* To do: Your answer should consist only of the lines below from the one with "Lorsque les longueurs" through the one with "la que separar", copied exactly.

Data records:
--- START ---
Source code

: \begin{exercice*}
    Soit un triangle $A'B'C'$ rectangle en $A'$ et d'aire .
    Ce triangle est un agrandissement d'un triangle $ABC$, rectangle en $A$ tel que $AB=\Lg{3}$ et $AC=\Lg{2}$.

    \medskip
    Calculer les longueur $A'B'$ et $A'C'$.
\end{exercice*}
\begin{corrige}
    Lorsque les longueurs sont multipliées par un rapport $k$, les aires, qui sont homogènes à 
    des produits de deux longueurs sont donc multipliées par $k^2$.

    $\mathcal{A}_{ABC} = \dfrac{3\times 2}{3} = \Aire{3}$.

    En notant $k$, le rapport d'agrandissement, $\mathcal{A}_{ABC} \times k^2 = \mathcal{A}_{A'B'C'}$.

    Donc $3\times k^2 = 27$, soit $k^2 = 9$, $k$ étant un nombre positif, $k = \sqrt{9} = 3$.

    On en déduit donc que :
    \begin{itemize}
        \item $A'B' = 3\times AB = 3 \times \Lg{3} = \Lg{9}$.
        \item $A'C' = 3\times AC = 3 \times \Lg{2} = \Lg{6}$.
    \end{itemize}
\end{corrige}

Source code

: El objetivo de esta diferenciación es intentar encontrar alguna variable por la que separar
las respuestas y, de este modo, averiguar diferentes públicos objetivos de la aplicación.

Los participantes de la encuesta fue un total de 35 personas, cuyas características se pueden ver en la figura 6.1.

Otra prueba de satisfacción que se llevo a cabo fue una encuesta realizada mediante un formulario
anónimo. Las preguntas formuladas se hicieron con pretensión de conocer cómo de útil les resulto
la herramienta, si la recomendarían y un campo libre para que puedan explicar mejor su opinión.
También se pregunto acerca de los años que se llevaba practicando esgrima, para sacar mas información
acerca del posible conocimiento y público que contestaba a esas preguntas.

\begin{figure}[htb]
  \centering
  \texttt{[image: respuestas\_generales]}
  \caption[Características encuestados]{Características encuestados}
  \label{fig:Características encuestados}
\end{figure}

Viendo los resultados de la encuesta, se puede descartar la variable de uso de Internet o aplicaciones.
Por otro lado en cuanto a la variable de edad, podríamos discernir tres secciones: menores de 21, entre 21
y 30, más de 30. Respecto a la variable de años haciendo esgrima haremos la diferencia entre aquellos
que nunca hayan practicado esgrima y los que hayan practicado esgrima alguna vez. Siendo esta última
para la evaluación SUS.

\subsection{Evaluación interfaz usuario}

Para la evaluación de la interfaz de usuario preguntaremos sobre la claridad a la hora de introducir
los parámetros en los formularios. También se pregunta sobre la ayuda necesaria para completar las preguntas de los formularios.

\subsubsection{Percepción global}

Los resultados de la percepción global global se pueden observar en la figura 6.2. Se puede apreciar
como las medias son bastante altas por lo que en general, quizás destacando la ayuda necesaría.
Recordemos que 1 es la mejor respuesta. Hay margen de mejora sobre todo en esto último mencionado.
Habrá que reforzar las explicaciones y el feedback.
--- END ---
* Solution for this exercise:
    Lorsque les longueurs sont multipliées par un rapport $k$, les aires, qui sont homogènes à 
    des produits de deux longueurs sont donc multipliées par $k^2$.

    $\mathcal{A}_{ABC} = \dfrac{3\times 2}{3} = \Aire{3}$.

    En notant $k$, le rapport d'agrandissement, $\mathcal{A}_{ABC} \times k^2 = \mathcal{A}_{A'B'C'}$.

    Donc $3\times k^2 = 27$, soit $k^2 = 9$, $k$ étant un nombre positif, $k = \sqrt{9} = 3$.

    On en déduit donc que :
    \begin{itemize}
        \item $A'B' = 3\times AB = 3 \times \Lg{3} = \Lg{9}$.
        \item $A'C' = 3\times AC = 3 \times \Lg{2} = \Lg{6}$.
    \end{itemize}
\end{corrige}

Source code

: El objetivo de esta diferenciación es intentar encontrar alguna variable por la que separar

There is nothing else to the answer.